* YOUR OBJECTIVE
Using the entries that follow, collect the lines where the word "github" appears.

* RECORD SET
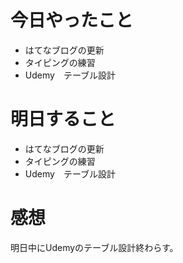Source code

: # 今日やったこと
- はてなブログの更新
- タイピングの練習
- Udemy　テーブル設計

# 明日すること
- はてなブログの更新
- タイピングの練習
- Udemy　テーブル設計

# 感想
明日中にUdemyのテーブル設計終わらす。
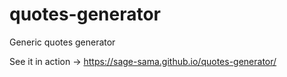 # quotes-generator
Generic  quotes generator

See it in action -> https://sage-sama.github.io/quotes-generator/
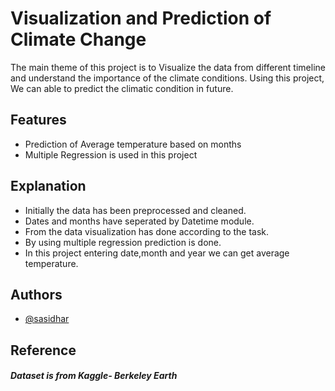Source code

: 
# Visualization and Prediction of Climate Change

The main theme of this project is to Visualize the data
from different timeline and understand the importance of the 
climate conditions. 
Using this project, We can able to predict the climatic
condition in future.  


## Features

- Prediction of Average temperature based on months
- Multiple Regression is used in this project  


## Explanation

- Initially the data has been preprocessed and cleaned.
- Dates and months have seperated by Datetime module.
- From the data visualization has done according to the task.
- By using multiple regression prediction is done.
- In this project entering date,month and year we can get average temperature.
 

## Authors

- [@sasidhar](https://www.github.com/sastrysasi4)

  
## Reference
##### Dataset is from Kaggle- Berkeley Earth
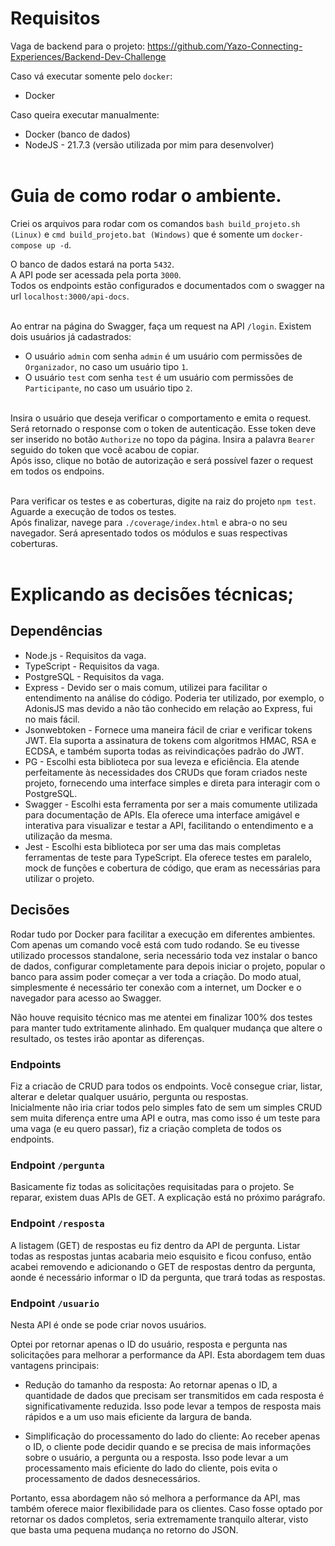# Requisitos

Vaga de backend para o projeto: https://github.com/Yazo-Connecting-Experiences/Backend-Dev-Challenge

Caso vá executar somente pelo `docker`: <br>
- Docker

Caso queira executar manualmente: <br>
- Docker (banco de dados)
- NodeJS - 21.7.3 (versão utilizada por mim para desenvolver)
<br><br>

# Guia de como rodar o ambiente.
Criei os arquivos para rodar com os comandos `bash build_projeto.sh (Linux)` e `cmd build_projeto.bat (Windows)` que é somente um `docker-compose up -d`.<br>

O banco de dados estará na porta `5432`.<br>
A API pode ser acessada pela porta `3000`.<br>
Todos os endpoints estão configurados e documentados com o swagger na url `localhost:3000/api-docs`.<br><br>

Ao entrar na página do Swagger, faça um request na API `/login`. Existem dois usuários já cadastrados:<br>
 - O usuário `admin` com senha `admin` é um usuário com permissões de `Organizador`, no caso um usuário tipo `1`.<br>
 - O usuário `test` com senha `test` é um usuário com permissões de `Participante`, no caso um usuário tipo `2`.<br><br>

Insira o usuário que deseja verificar o comportamento e emita o request.<br>
Será retornado o response com o token de autenticação. Esse token deve ser inserido no botão `Authorize` no topo da página. Insira a palavra `Bearer` seguido do token que você acabou de copiar.<br>
Após isso, clique no botão de autorização e será possível fazer o request em todos os endpoins.<br><br>

Para verificar os testes e as coberturas, digite na raiz do projeto `npm test`. Aguarde a execução de todos os testes.<br>
Após finalizar, navege para `./coverage/index.html` e abra-o no seu navegador. Será apresentado todos os módulos e suas respectivas coberturas.<br><br>


# Explicando as decisões técnicas;
## Dependências
- Node.js - Requisitos da vaga.<br>
- TypeScript - Requisitos da vaga.<br>
- PostgreSQL - Requisitos da vaga.<br>
- Express - Devido ser o mais comum, utilizei para facilitar o entendimento na análise do código. Poderia ter utilizado, por exemplo, o AdonisJS mas devido a não tão conhecido em relação ao Express, fui no mais fácil.<br>
- Jsonwebtoken - Fornece uma maneira fácil de criar e verificar tokens JWT. Ela suporta a assinatura de tokens com algoritmos HMAC, RSA e ECDSA, e também suporta todas as reivindicações padrão do JWT.<br>
- PG - Escolhi esta biblioteca por sua leveza e eficiência. Ela atende perfeitamente às necessidades dos CRUDs que foram criados neste projeto, fornecendo uma interface simples e direta para interagir com o PostgreSQL.<br>
- Swagger - Escolhi esta ferramenta por ser a mais comumente utilizada para documentação de APIs. Ela oferece uma interface amigável e interativa para visualizar e testar a API, facilitando o entendimento e a utilização da mesma.<br>
- Jest - Escolhi esta biblioteca por ser uma das mais completas ferramentas de teste para TypeScript. Ela oferece testes em paralelo, mock de funções e cobertura de código, que eram as necessárias para utilizar o projeto.<br>

## Decisões

Rodar tudo por Docker para facilitar a execução em diferentes ambientes. Com apenas um comando você está com tudo rodando. Se eu tivesse utilizado processos standalone, seria necessário toda vez instalar o banco de dados, configurar completamente para depois iniciar o projeto, popular o banco para assim poder começar a ver toda a criação.
Do modo atual, simplesmente é necessário ter conexão com a internet, um Docker e o navegador para acesso ao Swagger.<br>

Não houve requisito técnico mas me atentei em finalizar 100% dos testes para manter tudo extritamente alinhado. Em qualquer mudança que altere o resultado, os testes irão apontar as diferenças.<br>

### Endpoints
Fiz a criacão de CRUD para todos os endpoints. Você consegue criar, listar, alterar e deletar qualquer usuário, pergunta ou respostas.<br>
Inicialmente não iria criar todos pelo simples fato de sem um simples CRUD sem muita diferença entre uma API e outra, mas como isso é um teste para uma vaga (e eu quero passar), fiz a criação completa de todos os endpoints.<br>

### Endpoint `/pergunta`
Basicamente fiz todas as solicitações requisitadas para o projeto.
Se reparar, existem duas APIs de GET. A explicação está no próximo parágrafo.<br>

### Endpoint `/resposta`
A listagem (GET) de respostas eu fiz dentro da API de pergunta. Listar todas as respostas juntas acabaria meio esquisito e ficou confuso, então acabei removendo e adicionando o GET de respostas dentro da pergunta, aonde é necessário informar o ID da pergunta, que trará todas as respostas.<br>

### Endpoint `/usuario`
Nesta API é onde se pode criar novos usuários.<br>

Optei por retornar apenas o ID do usuário, resposta e pergunta nas solicitações para melhorar a performance da API. Esta abordagem tem duas vantagens principais:

- Redução do tamanho da resposta: Ao retornar apenas o ID, a quantidade de dados que precisam ser transmitidos em cada resposta é significativamente reduzida. Isso pode levar a tempos de resposta mais rápidos e a um uso mais eficiente da largura de banda.<br>

- Simplificação do processamento do lado do cliente: Ao receber apenas o ID, o cliente pode decidir quando e se precisa de mais informações sobre o usuário, a pergunta ou a resposta. Isso pode levar a um processamento mais eficiente do lado do cliente, pois evita o processamento de dados desnecessários.

Portanto, essa abordagem não só melhora a performance da API, mas também oferece maior flexibilidade para os clientes. Caso fosse optado por retornar os dados completos, seria extremamente tranquilo alterar, visto que basta uma pequena mudança no retorno do JSON.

* EXERCISE SOLUTION
See it in action -> https://sage-sama.github.io/quotes-generator/
- [@sasidhar](https://www.github.com/sastrysasi4)
Vaga de backend para o projeto: https://github.com/Yazo-Connecting-Experiences/Backend-Dev-Challenge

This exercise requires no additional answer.